Childhood jokes
My fondest childhood memory was building sandcastles with my grandfather. That is, until my mom took the urn away from me.
Why can't orphans play baseball?
Because they don't know where home plate is.
Why can't orphans play baseball? Because they can't find home.
Little Johnny was living with his grandpa during the summer. Well, grandpa had a beer, and Johnny said, "Grandpa, let me get a sip of that." Grandpa said, "Well, lil Johnny, does your d**k reach your a**?" And lil Johnny said, "Well no sir." And grandpa said, then no, you can't.
Later that day, papaw (grandpa) had a cigar, and Johnny said let me get a hit of that, and papaw asked, "Well, Johnny, does your d**k reach your a**?" And Johnny said no again. Then papaw was shooting his gun, and Johnny asked if he could shoot it, and grandpa asked Johnny if his d**k reached his a**, and Johnny said no.
Well, after supper, Johnny's grandma made Johnny some ice cream (the most amazing bowl of ice cream EVER), and grandpa said, "Johnny, let me get a bit of that ice cream," and Johnny asked papaw, "Well, papaw, does your d**k reach your a**?" And papaw said, "Well, Johnny, as a matter of a fact, it does," and Johnny said, "Good, now go f**k yourself because you ain't getting none of my ice cream!"
"Did it hurt when you fell from Heaven? You're adopted. Haley says she likes me more than you."
What did Little Johnny say to his dad?
Johnny: "Dad, please not again! I'm too young!"
How do you get an orphan to go to sleep?
Tell them their parents are waiting when they wake up.
Little Johnny sits on a chair. He notices he is sitting on something. Then he sees a plastic di**. He asks his mom, "What's that?" and Mom didn't know, so when his dad comes home from work, he sees him with the plastic di** and says, "Son, why you messing with my personal toy?"
Why do orphans suck at baseball? Because they never could play catch.
When my dad left, he said he would bring back the milk, but 20 years later he only came with my new sister and eggs. And I confronted him, and he said, "I used all the milk to make your sister."
"Sticks and stones break my bones."
A crowbar does it so much quicker.
Why can't orphans go to sleepovers?
Their parents never say yes.
When you get home and see your parents with your grades in their hands.
Twenty minutes later, they're slapping you with the belt.
Twinkle, twinkle little star.
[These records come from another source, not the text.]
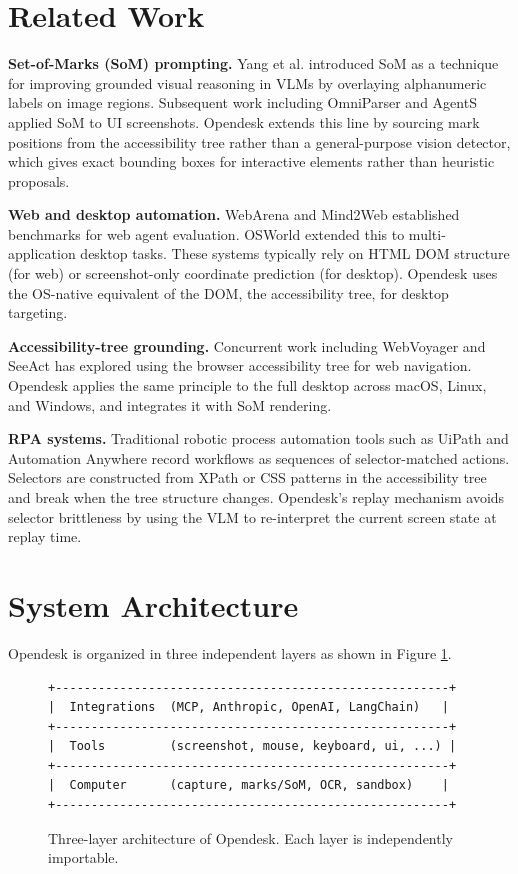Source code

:\documentclass[11pt]{article}
\begin{document}
\section{Related Work}

\textbf{Set-of-Marks (SoM) prompting.} Yang et al. \cite{yang2023som} introduced SoM as a technique for improving grounded visual reasoning in VLMs by overlaying alphanumeric labels on image regions. Subsequent work including OmniParser \cite{omniparser} and AgentS \cite{agentS} applied SoM to UI screenshots. Opendesk extends this line by sourcing mark positions from the accessibility tree rather than a general-purpose vision detector, which gives exact bounding boxes for interactive elements rather than heuristic proposals.

\textbf{Web and desktop automation.} WebArena \cite{webarena} and Mind2Web \cite{mind2web} established benchmarks for web agent evaluation. OSWorld \cite{osworld} extended this to multi-application desktop tasks. These systems typically rely on HTML DOM structure (for web) or screenshot-only coordinate prediction (for desktop). Opendesk uses the OS-native equivalent of the DOM, the accessibility tree, for desktop targeting.

\textbf{Accessibility-tree grounding.} Concurrent work including WebVoyager \cite{webvoyager} and SeeAct \cite{seeact} has explored using the browser accessibility tree for web navigation. Opendesk applies the same principle to the full desktop across macOS, Linux, and Windows, and integrates it with SoM rendering.

\textbf{RPA systems.} Traditional robotic process automation tools such as UiPath and Automation Anywhere record workflows as sequences of selector-matched actions. Selectors are constructed from XPath or CSS patterns in the accessibility tree and break when the tree structure changes. Opendesk's replay mechanism avoids selector brittleness by using the VLM to re-interpret the current screen state at replay time.

\section{System Architecture}

Opendesk is organized in three independent layers as shown in Figure \ref{fig:arch}.

\begin{figure}[h]
\centering
\begin{verbatim}
+-------------------------------------------------------+
|  Integrations  (MCP, Anthropic, OpenAI, LangChain)   |
+-------------------------------------------------------+
|  Tools         (screenshot, mouse, keyboard, ui, ...) |
+-------------------------------------------------------+
|  Computer      (capture, marks/SoM, OCR, sandbox)    |
+-------------------------------------------------------+
\end{verbatim}
\caption{Three-layer architecture of Opendesk. Each layer is independently importable.}
\label{fig:arch}
\end{figure}
\end{document}
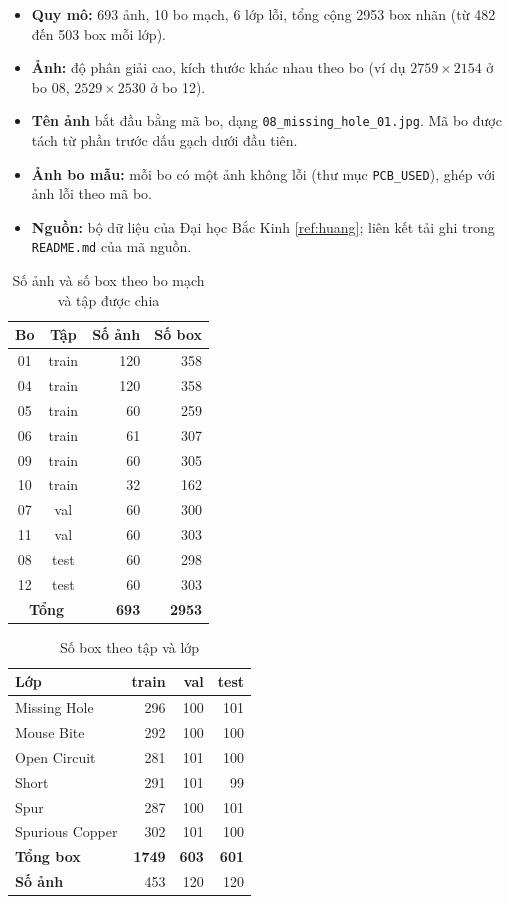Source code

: \documentclass[11pt,a4paper]{article}
\newcommand{\tlr}[1]{\ref{ref:#1}}
\begin{document}
\begin{itemize}
  \item \textbf{Quy mô:} 693 ảnh, 10 bo mạch, 6 lớp lỗi, tổng cộng 2953 box nhãn (từ 482 đến 503 box mỗi lớp).
  \item \textbf{Ảnh:} độ phân giải cao, kích thước khác nhau theo bo (ví dụ $2759\times2154$ ở bo 08, $2529\times2530$ ở bo 12).
  \item \textbf{Tên ảnh} bắt đầu bằng mã bo, dạng \texttt{08\_missing\_hole\_01.jpg}. Mã bo được tách từ phần trước dấu gạch dưới đầu tiên.
  \item \textbf{Ảnh bo mẫu:} mỗi bo có một ảnh không lỗi (thư mục \texttt{PCB\_USED}), ghép với ảnh lỗi theo mã bo.
  \item \textbf{Nguồn:} bộ dữ liệu của Đại học Bắc Kinh \tlr{huang}; liên kết tải ghi trong \texttt{README.md} của mã nguồn.
\end{itemize}

\begin{table}[H]
\centering
\small
\caption{Số ảnh và số box theo bo mạch và tập được chia}\label{tab:phanbo}
\begin{tabular}{ccrr}
\toprule
\textbf{Bo} & \textbf{Tập} & \textbf{Số ảnh} & \textbf{Số box} \\ \midrule
01 & train & 120 & 358 \\
04 & train & 120 & 358 \\
05 & train & 60 & 259 \\
06 & train & 61 & 307 \\
09 & train & 60 & 305 \\
10 & train & 32 & 162 \\ \midrule
07 & val & 60 & 300 \\
11 & val & 60 & 303 \\ \midrule
08 & test & 60 & 298 \\
12 & test & 60 & 303 \\ \midrule
\multicolumn{2}{c}{\textbf{Tổng}} & \textbf{693} & \textbf{2953} \\ \bottomrule
\end{tabular}
\end{table}

\begin{table}[H]
\centering
\small
\caption{Số box theo tập và lớp}\label{tab:boxlop}
\begin{tabular}{lrrr}
\toprule
\textbf{Lớp} & \textbf{train} & \textbf{val} & \textbf{test} \\ \midrule
Missing Hole & 296 & 100 & 101 \\
Mouse Bite & 292 & 100 & 100 \\
Open Circuit & 281 & 101 & 100 \\
Short & 291 & 101 & 99 \\
Spur & 287 & 100 & 101 \\
Spurious Copper & 302 & 101 & 100 \\ \midrule
\textbf{Tổng box} & \textbf{1749} & \textbf{603} & \textbf{601} \\
\textbf{Số ảnh} & 453 & 120 & 120 \\ \bottomrule
\end{tabular}
\end{table}
\end{document}
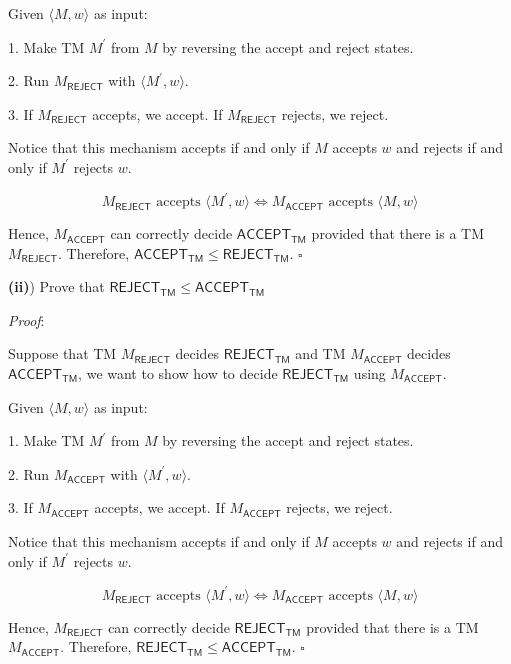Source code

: \documentclass[a4paper, 11pt]{article}
\renewcommand{\part}[1] {\vspace{.10in} {\bf (#1)}}
\begin{document}
	Given $\langle M, w \rangle$ as input:
	
	1. Make TM $M^\prime$ from $M$ by reversing the accept and reject states.
	
	2. Run $M_{\textsf{REJECT}}$ with $\langle M^\prime, w \rangle$.
	
	3. If $M_{\textsf{REJECT}}$ accepts, we accept. If $M_{\textsf{REJECT}}$ rejects, we reject.
	
	Notice that this mechanism accepts if and only if $M$ accepts $w$ and rejects if and only if $M^\prime$ rejects $w$. 
	
	$$ M_{\textsf{REJECT}} \text{ accepts }\langle M^\prime,w \rangle \iff M_{\textsf{ACCEPT}} \text{ accepts } \langle M,w\rangle $$
	
	Hence, $M_{\textsf{ACCEPT}}$ can correctly decide $\textsf{ACCEPT}_{\textsf{TM}}$ provided that there is a TM $M_{\textsf{REJECT}}$. Therefore, $\textsf{ACCEPT}_{\textsf{TM}} \leq \textsf{REJECT}_{\textsf{TM}} $. $\square$
	
	\part{ii}) Prove that $\textsf{REJECT}_{\textsf{TM}} \leq \textsf{ACCEPT}_{\textsf{TM}} $
	
	
	{\em Proof}: 
	
	Suppose that TM $M_{\textsf{REJECT}}$ decides $\textsf{REJECT}_{\textsf{TM}}$ and TM $M_{\textsf{ACCEPT}}$ decides $\textsf{ACCEPT}_{\textsf{TM}}$, we want to show how to decide $\textsf{REJECT}_{\textsf{TM}}$ using $M_{\textsf{ACCEPT}}$.
	
	Given $\langle M, w \rangle$ as input:
	
	1. Make TM $M^\prime$ from $M$ by reversing the accept and reject states.
	
	2. Run $M_{\textsf{ACCEPT}}$ with $\langle M^\prime, w \rangle$.
	
	3. If $M_{\textsf{ACCEPT}}$ accepts, we accept. If $M_{\textsf{ACCEPT}}$ rejects, we reject.
	
	Notice that this mechanism accepts if and only if $M$ accepts $w$ and rejects if and only if $M^\prime$ rejects $w$. 
	
	$$ M_{\textsf{REJECT}} \text{ accepts }\langle M^\prime,w \rangle \iff M_{\textsf{ACCEPT}} \text{ accepts } \langle M,w\rangle $$
	
	Hence, $M_{\textsf{REJECT}}$ can correctly decide $\textsf{REJECT}_{\textsf{TM}}$ provided that there is a TM $M_{\textsf{ACCEPT}}$. Therefore, $\textsf{REJECT}_{\textsf{TM}} \leq \textsf{ACCEPT}_{\textsf{TM}} $. $\square$
	
\end{document}
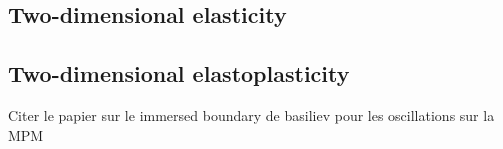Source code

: \subsection{Two-dimensional elasticity}


\subsection{Two-dimensional elastoplasticity}
Citer le papier sur le immersed boundary de basiliev pour les oscillations sur la MPM

%





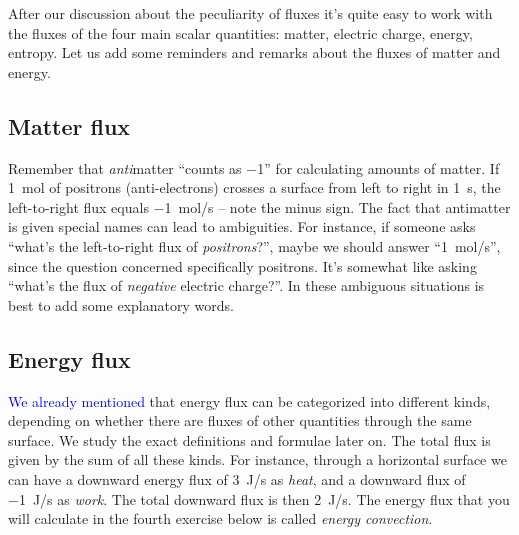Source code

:\documentclass[a4paper,12pt,%
onecolumn,oneside,titlepage,%
british%
]{memoir}
\renewcommand*{\|}[1][]{\nonscript\:#1\vert\nonscript\:\mathopen{}}
\newcommand*{\sect}{\S}%
\renewcommand*{\autoref}[2]{\sidepar{\vspace{-1ex}\footnotesize{\color{blue}\faIcon{hand-point-right}\enspace\sect\,\ref{#1} p.\,\pageref{#1}}}\textcolor{blue}{#2}}
\begin{document}
\bigskip

After our discussion about the peculiarity of fluxes it's quite easy to work with the fluxes of the four main scalar quantities: matter, electric charge, energy, entropy. Let us add some reminders and remarks about the fluxes of matter and energy.


\subsection{Matter flux}
\label{sec:matter_flux}

Remember that \emph{anti}matter \enquote{counts as \num{-1}} for calculating amounts of matter. If \qty{1}{mol} of positrons (anti-electrons) crosses a surface from left to right in \qty{1}{s}, the left-to-right flux equals \qty{-1}{mol/s} -- note the minus sign. The fact that antimatter is given special names can lead to ambiguities. For instance, if someone asks \enquote{what's the left-to-right flux of \emph{positrons}?}, maybe we should answer \enquote{\qty{1}{mol/s}}, since the question concerned specifically positrons. It's somewhat like asking \enquote{what's the flux of \emph{negative} electric charge?}. In these ambiguous situations is best to add some explanatory words.

\subsection{Energy flux}
\label{sec:energy_flux}
\autoref{sec:forms_energy}{We already mentioned} that energy flux can be categorized into different kinds, depending on whether there are fluxes of other quantities through the same surface. We study the exact definitions and formulae later on. The total flux is given by the sum of all these kinds. For instance, through a horizontal surface we can have a downward energy flux of \qty{3}{J/s} as \emph{heat}, and a downward flux of \qty{-1}{J/s} as \emph{work}. The total downward flux is then \qty{2}{J/s}. The energy flux that you will calculate in the fourth exercise below is called \emph{energy convection}.

\bigskip
\end{document}
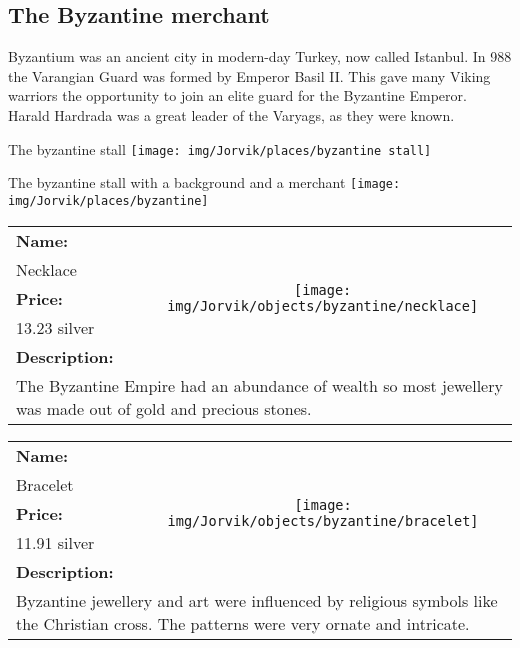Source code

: 

\clearpage
\subsection{The Byzantine merchant}
\label{sec:appendix:moj:byzantine}

Byzantium was an ancient city in modern-day Turkey, now called Istanbul. In 988 the Varangian Guard was formed by Emperor Basil II. This gave many Viking warriors the opportunity to join an elite guard for the Byzantine Emperor. Harald Hardrada was a great leader of the Varyags, as they were known.

\begin{display}{The byzantine stall}
	\label{fig:appendix:moj:places:byzantine:stall}
	\texttt{[image: img/Jorvik/places/byzantine stall]}
\end{display}

\begin{display}{The byzantine stall with a background and a merchant}
	\label{fig:appendix:moj:places:byzantine}
	\texttt{[image: img/Jorvik/places/byzantine]}
\end{display}
\clearpage


\begin{table}[ht!]
	\centering
	\begin{tabular}{ p{3cm} c }\toprule
		\textbf{Name:} & \multirow{5}{*}{\texttt{[image: img/Jorvik/objects/byzantine/necklace]}}\\
		Necklace & \\ 
		\textbf{Price:} & \\
		13.23 silver & \\ 
		\textbf{Description:} & \\
		\multicolumn{2}{p{12cm}}{The Byzantine Empire had an abundance of wealth so most jewellery was made out of gold and precious stones.}\\
		\bottomrule
	\end{tabular}
\end{table}

\begin{table}[ht!]
	\centering
	\begin{tabular}{ p{3cm} c }\toprule
		\textbf{Name:} & \multirow{5}{*}{\texttt{[image: img/Jorvik/objects/byzantine/bracelet]}}\\
		Bracelet & \\ 
		\textbf{Price:} & \\
		11.91 silver & \\ 
		\textbf{Description:} & \\
		\multicolumn{2}{p{12cm}}{Byzantine jewellery and art were influenced by religious symbols like the Christian cross. The patterns were very ornate and intricate.}\\
		\bottomrule
	\end{tabular}
\end{table}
I hope I'll get hit by a car. I am not dead yet, I hope I'll die. I hope I'll be born to a new whole life.
What is the difference between an orphan and an apple? Apples get picked.
What is an orphan's family reunion called?
Me time.
Why do orphans not care about sleep? Because they have no one to wake up to.
"Ryan, come out to play-ee-ay!!"
As siblings, we always joke about being adopted. It stops being funny when you're playing in your parents' room and find both of your adoption papers. : )
Jack and Jill went up the hill to find their dad again.